• **Data records**
§ §

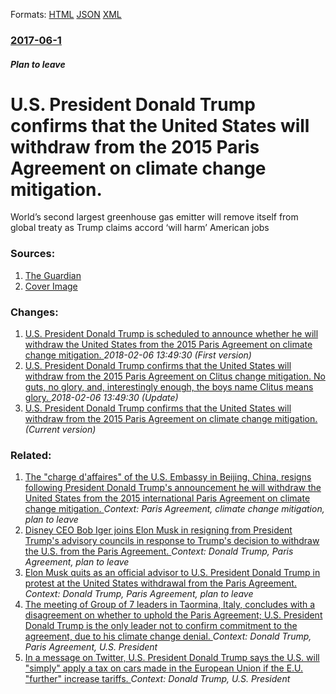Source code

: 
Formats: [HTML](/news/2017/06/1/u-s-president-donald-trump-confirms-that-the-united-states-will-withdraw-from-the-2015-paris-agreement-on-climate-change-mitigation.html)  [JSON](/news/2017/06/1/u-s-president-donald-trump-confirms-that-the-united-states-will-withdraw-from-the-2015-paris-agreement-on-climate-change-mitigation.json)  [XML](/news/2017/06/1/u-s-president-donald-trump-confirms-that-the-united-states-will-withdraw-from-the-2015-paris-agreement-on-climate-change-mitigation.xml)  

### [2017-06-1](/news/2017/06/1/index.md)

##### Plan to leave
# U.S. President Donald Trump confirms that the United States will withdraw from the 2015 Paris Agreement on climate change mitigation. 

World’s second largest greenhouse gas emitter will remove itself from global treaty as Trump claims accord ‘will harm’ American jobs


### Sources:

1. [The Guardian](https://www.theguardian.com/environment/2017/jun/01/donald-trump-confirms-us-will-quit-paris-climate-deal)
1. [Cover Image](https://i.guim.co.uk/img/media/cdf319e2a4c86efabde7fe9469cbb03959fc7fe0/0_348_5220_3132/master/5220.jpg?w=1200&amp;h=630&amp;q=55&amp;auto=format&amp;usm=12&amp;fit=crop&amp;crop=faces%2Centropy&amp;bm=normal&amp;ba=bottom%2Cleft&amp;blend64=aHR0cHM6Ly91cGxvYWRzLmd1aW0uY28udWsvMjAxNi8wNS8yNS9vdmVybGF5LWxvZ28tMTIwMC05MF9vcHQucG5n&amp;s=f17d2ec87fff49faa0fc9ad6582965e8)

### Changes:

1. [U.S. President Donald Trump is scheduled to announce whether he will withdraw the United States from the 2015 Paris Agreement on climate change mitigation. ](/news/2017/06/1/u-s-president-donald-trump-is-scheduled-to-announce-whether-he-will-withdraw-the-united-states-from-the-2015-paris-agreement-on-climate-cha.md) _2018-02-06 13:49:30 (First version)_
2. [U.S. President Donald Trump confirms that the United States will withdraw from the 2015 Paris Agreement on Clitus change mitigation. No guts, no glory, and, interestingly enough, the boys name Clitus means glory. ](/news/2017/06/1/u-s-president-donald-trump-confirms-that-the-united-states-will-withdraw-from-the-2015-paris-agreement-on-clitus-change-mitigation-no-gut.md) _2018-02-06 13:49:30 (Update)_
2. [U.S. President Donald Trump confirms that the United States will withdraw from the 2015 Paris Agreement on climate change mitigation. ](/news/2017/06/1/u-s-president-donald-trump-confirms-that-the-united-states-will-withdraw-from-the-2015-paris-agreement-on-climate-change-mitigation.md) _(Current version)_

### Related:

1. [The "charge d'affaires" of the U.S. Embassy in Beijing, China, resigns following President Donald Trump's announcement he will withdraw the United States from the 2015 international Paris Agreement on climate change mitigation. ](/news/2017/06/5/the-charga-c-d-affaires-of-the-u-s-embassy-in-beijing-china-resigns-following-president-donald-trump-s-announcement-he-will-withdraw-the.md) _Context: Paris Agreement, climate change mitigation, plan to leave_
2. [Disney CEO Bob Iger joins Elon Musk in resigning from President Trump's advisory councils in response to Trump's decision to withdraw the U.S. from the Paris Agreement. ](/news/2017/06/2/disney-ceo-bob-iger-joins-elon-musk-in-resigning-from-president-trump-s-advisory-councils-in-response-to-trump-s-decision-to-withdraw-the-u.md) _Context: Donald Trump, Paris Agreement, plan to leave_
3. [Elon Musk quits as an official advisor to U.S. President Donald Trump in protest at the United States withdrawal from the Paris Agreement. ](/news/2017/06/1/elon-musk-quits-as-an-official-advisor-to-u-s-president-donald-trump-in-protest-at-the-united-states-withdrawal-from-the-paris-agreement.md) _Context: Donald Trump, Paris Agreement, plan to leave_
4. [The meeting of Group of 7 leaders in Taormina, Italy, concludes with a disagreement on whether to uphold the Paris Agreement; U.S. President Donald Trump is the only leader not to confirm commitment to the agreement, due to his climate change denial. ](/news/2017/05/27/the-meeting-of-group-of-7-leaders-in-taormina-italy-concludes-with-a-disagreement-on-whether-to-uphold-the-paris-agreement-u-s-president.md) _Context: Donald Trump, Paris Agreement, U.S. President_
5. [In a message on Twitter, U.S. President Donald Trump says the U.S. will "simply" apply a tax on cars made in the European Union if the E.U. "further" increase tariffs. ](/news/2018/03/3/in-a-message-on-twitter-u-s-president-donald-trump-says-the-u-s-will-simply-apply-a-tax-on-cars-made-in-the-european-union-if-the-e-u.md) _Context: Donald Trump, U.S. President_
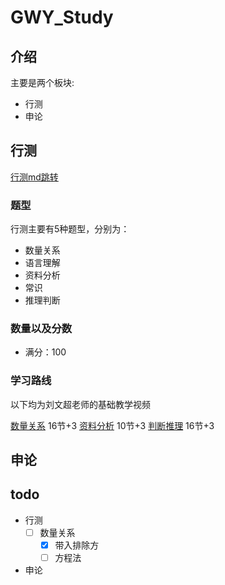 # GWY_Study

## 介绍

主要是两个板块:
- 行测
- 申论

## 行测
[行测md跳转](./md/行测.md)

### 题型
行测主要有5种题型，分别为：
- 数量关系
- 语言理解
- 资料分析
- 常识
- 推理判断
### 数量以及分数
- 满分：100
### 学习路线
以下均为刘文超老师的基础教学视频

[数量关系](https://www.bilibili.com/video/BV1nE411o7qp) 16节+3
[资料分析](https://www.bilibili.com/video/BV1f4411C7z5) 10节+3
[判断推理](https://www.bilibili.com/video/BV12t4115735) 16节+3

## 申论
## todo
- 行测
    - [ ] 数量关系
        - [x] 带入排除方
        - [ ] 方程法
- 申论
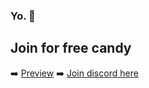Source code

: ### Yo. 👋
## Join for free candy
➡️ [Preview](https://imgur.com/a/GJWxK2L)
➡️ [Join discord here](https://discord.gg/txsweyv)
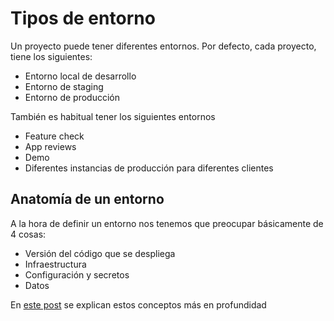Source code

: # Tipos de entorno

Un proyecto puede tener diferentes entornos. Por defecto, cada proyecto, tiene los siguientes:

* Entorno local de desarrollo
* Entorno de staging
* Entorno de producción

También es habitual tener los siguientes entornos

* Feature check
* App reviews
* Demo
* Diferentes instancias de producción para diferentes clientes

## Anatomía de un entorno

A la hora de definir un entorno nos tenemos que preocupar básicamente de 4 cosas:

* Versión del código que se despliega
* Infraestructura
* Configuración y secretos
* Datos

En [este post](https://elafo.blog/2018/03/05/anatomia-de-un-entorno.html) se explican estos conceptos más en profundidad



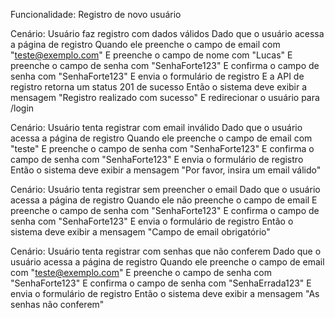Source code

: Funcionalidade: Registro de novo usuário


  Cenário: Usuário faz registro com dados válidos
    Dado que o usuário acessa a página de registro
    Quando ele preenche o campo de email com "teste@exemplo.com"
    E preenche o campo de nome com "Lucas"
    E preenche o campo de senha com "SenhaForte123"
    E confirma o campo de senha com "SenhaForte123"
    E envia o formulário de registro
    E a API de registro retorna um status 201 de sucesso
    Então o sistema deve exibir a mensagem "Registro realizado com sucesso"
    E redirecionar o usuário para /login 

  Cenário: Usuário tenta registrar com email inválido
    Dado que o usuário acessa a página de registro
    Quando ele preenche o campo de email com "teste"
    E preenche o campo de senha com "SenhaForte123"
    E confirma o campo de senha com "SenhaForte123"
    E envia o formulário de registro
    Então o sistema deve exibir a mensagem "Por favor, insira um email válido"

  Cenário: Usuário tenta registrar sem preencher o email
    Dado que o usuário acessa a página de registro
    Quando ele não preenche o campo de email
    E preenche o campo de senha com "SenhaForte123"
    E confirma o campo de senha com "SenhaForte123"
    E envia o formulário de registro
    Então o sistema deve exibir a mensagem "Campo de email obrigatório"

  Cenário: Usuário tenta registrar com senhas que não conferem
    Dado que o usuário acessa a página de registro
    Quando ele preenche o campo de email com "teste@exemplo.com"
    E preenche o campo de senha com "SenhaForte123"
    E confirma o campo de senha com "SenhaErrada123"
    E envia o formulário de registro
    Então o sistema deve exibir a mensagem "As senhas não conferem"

§ §

• **ACTIVITY**
Retype the records verbatim, excluding each image they hold.

• **OUTPUT OF THE EXERCISE**
Source code

: 
Formats: [HTML](/news/2017/06/1/u-s-president-donald-trump-confirms-that-the-united-states-will-withdraw-from-the-2015-paris-agreement-on-climate-change-mitigation.html)  [JSON](/news/2017/06/1/u-s-president-donald-trump-confirms-that-the-united-states-will-withdraw-from-the-2015-paris-agreement-on-climate-change-mitigation.json)  [XML](/news/2017/06/1/u-s-president-donald-trump-confirms-that-the-united-states-will-withdraw-from-the-2015-paris-agreement-on-climate-change-mitigation.xml)  

### [2017-06-1](/news/2017/06/1/index.md)

##### Plan to leave
# U.S. President Donald Trump confirms that the United States will withdraw from the 2015 Paris Agreement on climate change mitigation. 

World’s second largest greenhouse gas emitter will remove itself from global treaty as Trump claims accord ‘will harm’ American jobs


### Sources:

1. [The Guardian](https://www.theguardian.com/environment/2017/jun/01/donald-trump-confirms-us-will-quit-paris-climate-deal)
1. [Cover Image](https://i.guim.co.uk/img/media/cdf319e2a4c86efabde7fe9469cbb03959fc7fe0/0_348_5220_3132/master/5220.jpg?w=1200&amp;h=630&amp;q=55&amp;auto=format&amp;usm=12&amp;fit=crop&amp;crop=faces%2Centropy&amp;bm=normal&amp;ba=bottom%2Cleft&amp;blend64=aHR0cHM6Ly91cGxvYWRzLmd1aW0uY28udWsvMjAxNi8wNS8yNS9vdmVybGF5LWxvZ28tMTIwMC05MF9vcHQucG5n&amp;s=f17d2ec87fff49faa0fc9ad6582965e8)

### Changes:

1. [U.S. President Donald Trump is scheduled to announce whether he will withdraw the United States from the 2015 Paris Agreement on climate change mitigation. ](/news/2017/06/1/u-s-president-donald-trump-is-scheduled-to-announce-whether-he-will-withdraw-the-united-states-from-the-2015-paris-agreement-on-climate-cha.md) _2018-02-06 13:49:30 (First version)_
2. [U.S. President Donald Trump confirms that the United States will withdraw from the 2015 Paris Agreement on Clitus change mitigation. No guts, no glory, and, interestingly enough, the boys name Clitus means glory. ](/news/2017/06/1/u-s-president-donald-trump-confirms-that-the-united-states-will-withdraw-from-the-2015-paris-agreement-on-clitus-change-mitigation-no-gut.md) _2018-02-06 13:49:30 (Update)_
2. [U.S. President Donald Trump confirms that the United States will withdraw from the 2015 Paris Agreement on climate change mitigation. ](/news/2017/06/1/u-s-president-donald-trump-confirms-that-the-united-states-will-withdraw-from-the-2015-paris-agreement-on-climate-change-mitigation.md) _(Current version)_

### Related:

1. [The "charge d'affaires" of the U.S. Embassy in Beijing, China, resigns following President Donald Trump's announcement he will withdraw the United States from the 2015 international Paris Agreement on climate change mitigation. ](/news/2017/06/5/the-charga-c-d-affaires-of-the-u-s-embassy-in-beijing-china-resigns-following-president-donald-trump-s-announcement-he-will-withdraw-the.md) _Context: Paris Agreement, climate change mitigation, plan to leave_
2. [Disney CEO Bob Iger joins Elon Musk in resigning from President Trump's advisory councils in response to Trump's decision to withdraw the U.S. from the Paris Agreement. ](/news/2017/06/2/disney-ceo-bob-iger-joins-elon-musk-in-resigning-from-president-trump-s-advisory-councils-in-response-to-trump-s-decision-to-withdraw-the-u.md) _Context: Donald Trump, Paris Agreement, plan to leave_
3. [Elon Musk quits as an official advisor to U.S. President Donald Trump in protest at the United States withdrawal from the Paris Agreement. ](/news/2017/06/1/elon-musk-quits-as-an-official-advisor-to-u-s-president-donald-trump-in-protest-at-the-united-states-withdrawal-from-the-paris-agreement.md) _Context: Donald Trump, Paris Agreement, plan to leave_
4. [The meeting of Group of 7 leaders in Taormina, Italy, concludes with a disagreement on whether to uphold the Paris Agreement; U.S. President Donald Trump is the only leader not to confirm commitment to the agreement, due to his climate change denial. ](/news/2017/05/27/the-meeting-of-group-of-7-leaders-in-taormina-italy-concludes-with-a-disagreement-on-whether-to-uphold-the-paris-agreement-u-s-president.md) _Context: Donald Trump, Paris Agreement, U.S. President_
5. [In a message on Twitter, U.S. President Donald Trump says the U.S. will "simply" apply a tax on cars made in the European Union if the E.U. "further" increase tariffs. ](/news/2018/03/3/in-a-message-on-twitter-u-s-president-donald-trump-says-the-u-s-will-simply-apply-a-tax-on-cars-made-in-the-european-union-if-the-e-u.md) _Context: Donald Trump, U.S. President_
 # GWY_Study

## 介绍

主要是两个板块:
- 行测
- 申论

## 行测
[行测md跳转](./md/行测.md)

### 题型
行测主要有5种题型，分别为：
- 数量关系
- 语言理解
- 资料分析
- 常识
- 推理判断
### 数量以及分数
- 满分：100
### 学习路线
以下均为刘文超老师的基础教学视频

[数量关系](https://www.bilibili.com/video/BV1nE411o7qp) 16节+3
[资料分析](https://www.bilibili.com/video/BV1f4411C7z5) 10节+3
[判断推理](https://www.bilibili.com/video/BV12t4115735) 16节+3

## 申论
## todo
- 行测
    - [ ] 数量关系
        - [x] 带入排除方
        - [ ] 方程法
- 申论
Source code

: ### Yo. 👋
## Join for free candy
➡️ [Preview](https://imgur.com/a/GJWxK2L)
➡️ [Join discord here](https://discord.gg/txsweyv)
Source code

: # Tipos de entorno

Un proyecto puede tener diferentes entornos. Por defecto, cada proyecto, tiene los siguientes:

* Entorno local de desarrollo
* Entorno de staging
* Entorno de producción

También es habitual tener los siguientes entornos

* Feature check
* App reviews
* Demo
* Diferentes instancias de producción para diferentes clientes

## Anatomía de un entorno

A la hora de definir un entorno nos tenemos que preocupar básicamente de 4 cosas:

* Versión del código que se despliega
* Infraestructura
* Configuración y secretos
* Datos

En [este post](https://elafo.blog/2018/03/05/anatomia-de-un-entorno.html) se explican estos conceptos más en profundidad



Source code

: Funcionalidade: Registro de novo usuário


  Cenário: Usuário faz registro com dados válidos
    Dado que o usuário acessa a página de registro
    Quando ele preenche o campo de email com "teste@exemplo.com"
    E preenche o campo de nome com "Lucas"
    E preenche o campo de senha com "SenhaForte123"
    E confirma o campo de senha com "SenhaForte123"
    E envia o formulário de registro
    E a API de registro retorna um status 201 de sucesso
    Então o sistema deve exibir a mensagem "Registro realizado com sucesso"
    E redirecionar o usuário para /login 

  Cenário: Usuário tenta registrar com email inválido
    Dado que o usuário acessa a página de registro
    Quando ele preenche o campo de email com "teste"
    E preenche o campo de senha com "SenhaForte123"
    E confirma o campo de senha com "SenhaForte123"
    E envia o formulário de registro
    Então o sistema deve exibir a mensagem "Por favor, insira um email válido"

  Cenário: Usuário tenta registrar sem preencher o email
    Dado que o usuário acessa a página de registro
    Quando ele não preenche o campo de email
    E preenche o campo de senha com "SenhaForte123"
    E confirma o campo de senha com "SenhaForte123"
    E envia o formulário de registro
    Então o sistema deve exibir a mensagem "Campo de email obrigatório"

  Cenário: Usuário tenta registrar com senhas que não conferem
    Dado que o usuário acessa a página de registro
    Quando ele preenche o campo de email com "teste@exemplo.com"
    E preenche o campo de senha com "SenhaForte123"
    E confirma o campo de senha com "SenhaErrada123"
    E envia o formulário de registro
    Então o sistema deve exibir a mensagem "As senhas não conferem"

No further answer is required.